> **WORK INSTRUCTION**:
A single figure is the whole answer: the number of lines in the records that contain "정리하고".

___ SUPPLIED RECORDS ___

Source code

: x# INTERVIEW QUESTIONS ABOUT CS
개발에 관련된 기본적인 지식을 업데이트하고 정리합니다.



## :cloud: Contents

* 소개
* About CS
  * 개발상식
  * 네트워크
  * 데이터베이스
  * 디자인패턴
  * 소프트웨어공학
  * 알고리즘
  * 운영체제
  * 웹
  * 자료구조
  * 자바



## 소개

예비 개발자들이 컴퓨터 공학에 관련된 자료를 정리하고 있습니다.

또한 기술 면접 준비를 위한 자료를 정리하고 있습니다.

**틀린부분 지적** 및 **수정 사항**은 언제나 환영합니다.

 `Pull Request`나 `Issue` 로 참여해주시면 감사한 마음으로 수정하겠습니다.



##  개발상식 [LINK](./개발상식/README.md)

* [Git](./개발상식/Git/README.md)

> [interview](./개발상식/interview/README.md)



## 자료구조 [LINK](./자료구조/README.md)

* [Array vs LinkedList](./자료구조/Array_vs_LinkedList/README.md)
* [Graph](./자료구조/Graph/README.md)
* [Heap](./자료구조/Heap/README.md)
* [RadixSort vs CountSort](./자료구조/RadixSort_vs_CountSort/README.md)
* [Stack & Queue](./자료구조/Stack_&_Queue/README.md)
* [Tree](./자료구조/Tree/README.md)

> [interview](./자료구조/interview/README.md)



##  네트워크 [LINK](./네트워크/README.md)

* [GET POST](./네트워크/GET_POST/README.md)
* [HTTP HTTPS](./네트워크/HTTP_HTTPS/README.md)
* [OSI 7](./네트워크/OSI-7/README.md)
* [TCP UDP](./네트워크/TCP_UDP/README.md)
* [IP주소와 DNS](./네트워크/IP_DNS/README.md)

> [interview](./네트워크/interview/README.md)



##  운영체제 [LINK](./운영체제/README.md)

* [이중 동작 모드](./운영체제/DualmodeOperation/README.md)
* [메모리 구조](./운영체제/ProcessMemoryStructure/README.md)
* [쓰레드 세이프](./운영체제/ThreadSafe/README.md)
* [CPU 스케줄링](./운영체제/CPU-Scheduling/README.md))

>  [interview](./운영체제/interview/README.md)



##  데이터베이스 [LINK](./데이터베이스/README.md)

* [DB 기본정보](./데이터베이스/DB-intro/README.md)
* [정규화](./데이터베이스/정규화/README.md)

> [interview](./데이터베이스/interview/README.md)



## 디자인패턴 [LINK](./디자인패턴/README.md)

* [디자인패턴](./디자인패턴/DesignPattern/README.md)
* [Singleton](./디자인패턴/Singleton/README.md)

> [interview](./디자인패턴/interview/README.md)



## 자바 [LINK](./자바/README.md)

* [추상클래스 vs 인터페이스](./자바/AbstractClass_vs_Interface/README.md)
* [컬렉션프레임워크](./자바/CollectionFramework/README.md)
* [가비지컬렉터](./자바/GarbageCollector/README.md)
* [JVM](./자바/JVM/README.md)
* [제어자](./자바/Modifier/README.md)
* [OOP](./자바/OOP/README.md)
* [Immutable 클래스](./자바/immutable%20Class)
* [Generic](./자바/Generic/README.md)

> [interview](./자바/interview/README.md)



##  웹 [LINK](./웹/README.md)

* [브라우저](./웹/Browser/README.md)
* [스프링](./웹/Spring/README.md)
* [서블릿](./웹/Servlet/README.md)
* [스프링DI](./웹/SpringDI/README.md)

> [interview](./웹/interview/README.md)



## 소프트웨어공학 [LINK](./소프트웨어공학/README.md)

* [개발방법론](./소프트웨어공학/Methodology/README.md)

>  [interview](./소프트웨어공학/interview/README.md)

___

> **OUTPUT OF THE EXERCISE**:
2